A Story About Walking the Spiritual Path
Students on the spiritual path (including those in Sedona) are well represented in a story I created about two freshwater springs. These springs are found by walking through a very hot and challenging desert. The first spring is called the “spring of comfort.” It has cool, clean, refreshing water and is only a two-mile walk—which makes the visit this spring all the more enticing, as it’s somewhat easy to reach and offers at least a reasonable amount of reward. The other spring is called the “spring of life.” This spring is reached after first visiting the spring of comfort. This spring has all the beauty of the first spring, and even more, but it’s several more miles away. Nevertheless, this spring is well worth it, as it can awaken one’s soul—thus bringing us eternal life and a life of depth, abundance, and fulfilling relationships.
Oddly enough, although the spring of life offers a far greater reward than the spring of comfort, even those who set out for it usually end up settling for the spring of comfort. Although they could use the refreshment they receive at the spring of comfort to give them the strength they need to reach the spring of life, by the time they are ready to take off again and reach the spring of life, they feel it’s simply too late in the day to continue on with the longer journey. They don’t understand how tragic their decision is, because they have no idea what they are missing and because they choose to distract themselves with their smaller accomplishment of reaching the spring of comfort. So they tend to fill their mind with rationalizations for not choosing the greater quest. Those who choose not to move on to the spring of life will carry within their soul a greater burden than they already had. Their soul knows of their failure to choose wisely and it will add to their burden in their next life.
But the few who do choose the greater quest for the spring of life are either those who go part way, rest, and then move forward again until they reach their goal OR they are those who don’t even bother stopping for a rest and just insist on getting to the spring of life as soon as possible, as they know the new life that awaits them.

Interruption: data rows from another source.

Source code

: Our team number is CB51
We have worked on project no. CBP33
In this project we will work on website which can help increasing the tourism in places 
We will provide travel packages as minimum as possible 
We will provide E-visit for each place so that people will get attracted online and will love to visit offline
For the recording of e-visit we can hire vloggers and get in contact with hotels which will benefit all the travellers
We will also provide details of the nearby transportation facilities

The Three Gunas, or States of Consciousness
In the Hindu Yogi and Buddhist traditions, there is something called the “three gunas” (which basically defines our three general types of people or states of consciousness—each more evolved than the previous. These are known as “tamas,” “rajas,” and “sattva.”
The first group/type (tamas) represents the shallow people who don’t even bother embarking on the spiritual path. The second group/type (rajas) represents those who do embark on the path, but settle for the spring of comfort and everything it represents. Yes, they are on the path, but mainly to the point that it serves them (e.g. increasing sales, impressing friends, finding more lovers, lifting reputation, affording better wine, etc.). There might be progress on this person’s path but the progress has not yet become deeply rooted. The third group/type (sattva) represents those who maintain a focus on God as a priority (rather than self). They live to be loved and give praise (through words and deeds of kindness), rather than to “get love” and/or “receive praise.”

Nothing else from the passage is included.